A STUDEBAKER LOVE AFFAIR
By Tom Provost

Ever since I can remember I have loved cars. My first memories were of rolling around toy cars. My dad was my first hero. He was a railroad engineer. A very kind and loving man, who was fiercely protective of his family. We weren't real poor, we had what we needed, but not a lot left over. My dad worked with a man that had a car lot on the side. Johnny Moon was his name. Dad would drive home maybe 5 different cars a week. He never bought these cars, just playing, I suppose. He kept mom a good car, a 55 chevy wagon. He drove what he called $50 drive to work cars, if it cost more than $50 to fix it, he got another one. I thought the sun rose and set on my dad. I worshipped him.

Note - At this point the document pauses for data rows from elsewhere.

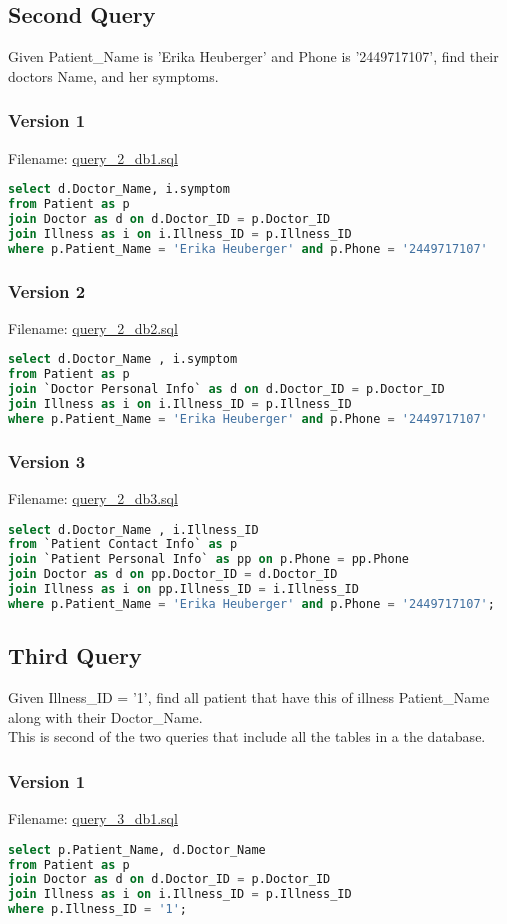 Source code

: \documentclass[12pt,arial]{article}
\begin{document}
\subsection{Second Query}
Given Patient\_Name is 'Erika Heuberger' and Phone is '2449717107', find their doctors Name, and her symptoms.

\subsubsection{Version 1}
Filename: \url{query_2_db1.sql}
\begin{lstlisting}[language=SQL]
select d.Doctor_Name, i.symptom
from Patient as p
join Doctor as d on d.Doctor_ID = p.Doctor_ID
join Illness as i on i.Illness_ID = p.Illness_ID
where p.Patient_Name = 'Erika Heuberger' and p.Phone = '2449717107'
\end{lstlisting}
\subsubsection{Version 2}
Filename: \url{query_2_db2.sql}
\begin{lstlisting}[language=SQL]
select d.Doctor_Name , i.symptom
from Patient as p
join `Doctor Personal Info` as d on d.Doctor_ID = p.Doctor_ID
join Illness as i on i.Illness_ID = p.Illness_ID
where p.Patient_Name = 'Erika Heuberger' and p.Phone = '2449717107'
\end{lstlisting}
\subsubsection{Version 3}
Filename: \url{query_2_db3.sql}
\begin{lstlisting}[language=SQL]
select d.Doctor_Name , i.Illness_ID
from `Patient Contact Info` as p
join `Patient Personal Info` as pp on p.Phone = pp.Phone
join Doctor as d on pp.Doctor_ID = d.Doctor_ID
join Illness as i on pp.Illness_ID = i.Illness_ID
where p.Patient_Name = 'Erika Heuberger' and p.Phone = '2449717107';
\end{lstlisting}

\subsection{Third Query}
Given Illness\_ID = '1', find all patient that have this of illness Patient\_Name along with their Doctor\_Name. \\ 
This is second of the two queries that include all the tables in a the database.
\subsubsection{Version 1}
Filename: \url{query_3_db1.sql}
\begin{lstlisting}[language=SQL]
select p.Patient_Name, d.Doctor_Name
from Patient as p
join Doctor as d on d.Doctor_ID = p.Doctor_ID
join Illness as i on i.Illness_ID = p.Illness_ID
where p.Illness_ID = '1';
\end{lstlisting}
\end{document}
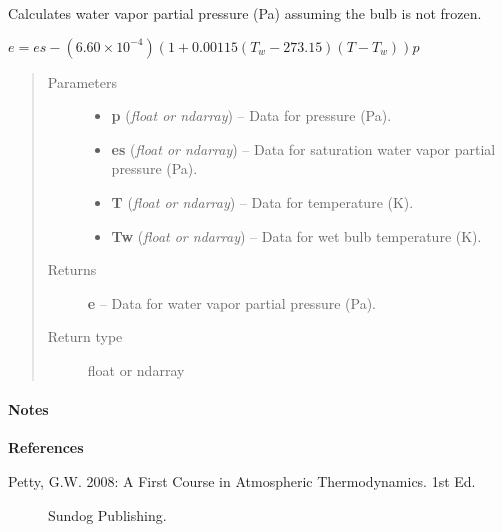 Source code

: \documentclass[letterpaper,10pt,english]{sphinxmanual}
\begin{document}

\begin{fulllineitems}
\label{atmos:atmos.equations.e_from_p_es_T_Tw}
Calculates water vapor partial pressure (Pa) assuming the bulb is not frozen.

\(e = es - (6.60 \times 10^{-4}) (1 + 0.00115 (T_w-273.15) (T-T_w)) p\)
\begin{quote}\begin{description}
\item[{Parameters}] \leavevmode\begin{itemize}
\item {} 
\textbf{p} (\emph{float or ndarray}) -- Data for pressure (Pa).

\item {} 
\textbf{es} (\emph{float or ndarray}) -- Data for saturation water vapor partial pressure (Pa).

\item {} 
\textbf{T} (\emph{float or ndarray}) -- Data for temperature (K).

\item {} 
\textbf{Tw} (\emph{float or ndarray}) -- Data for wet bulb temperature (K).

\end{itemize}

\item[{Returns}] \leavevmode
\textbf{e} --
Data for water vapor partial pressure (Pa).

\item[{Return type}] \leavevmode
float or ndarray

\end{description}\end{quote}
\paragraph{Notes}

\textbf{References}
\begin{description}
\item[{Petty, G.W. 2008: A First Course in Atmospheric Thermodynamics. 1st Ed.}] \leavevmode
Sundog Publishing.

\end{description}

\end{fulllineitems}
\end{document}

Somebody owed dad some money, for a car deal I guess. So they gave him a car for payment. A grey 1940 Studebaker Commander. Dad knew I was crazy for cars so he gave it to me. The car ran and drove and other than the paint being faded there was nothing wrong with it. The car was a four door and playing inside, it seemed the back seat was as big as a couch. I was 7 years old. The year was 1961.
 
Dad worked a lot, at night, on holidays, because the wages were above average for the day, and holidays paid time and a half or double time. My absolute favorite memories were of hanging out with dad on saturdays. We lived in the small town of Hamlet N.C. And back then people drove around town to pay bills, run errands, etc. I always sat close up against dad and he let me work the gas pedal or the gearshift, (three on the tree) Dad brought home an odd looking critter one day. He said it was a 1950 Studebaker Champion. He always told me to park on a hill, and carry a brick. The hill for starting and the brick for parking. I was 8 years old then and I thought that was the most beautiful car I had ever seen. I would sit on the ground in front of the car and look at it's beautiful styling for hours. When I ran errands with dad on saturdays I would work the gearshift, I couldn't see over the dash, but I remember it. I was so impressed with the car's looks that I would declare, (someday I'll own one.) Dad had three different 1950 Studes. A two door the first, a four door, And a four door someone took a torch to and made a pickup out of. My older sister learned to drive in those Studes. 
 
Life progressed, we grew up, Dad and Mom got old, I got married and had a child. Dad died in 1987, Mom greived herself to death in 1990. Single and working a lot, in 1995 I found and bought a 1950 Champion two door from the original owner. It needed a lot of work, and in a few years, even if I didn't do all the work, I did sign all the checks. I got it in good shape. I have been showing the car at local car shows since 1996 and even though she ain't perfect, she ain't bad for her age. I call her a goodwill ambassador, almost everyone that sees her, has a Studebaker story. The old folks are the best, their eyes light up and they smile as they tell their memory.
 
I think that I am more proud for doing something that I said I would do so long ago. I hope that my dad would be proud of me now. I named the car Adeline, my mom's middle name. And every time I drive my car, I am 7 years old and snuggled up close to my dad, safe and not a care in the world.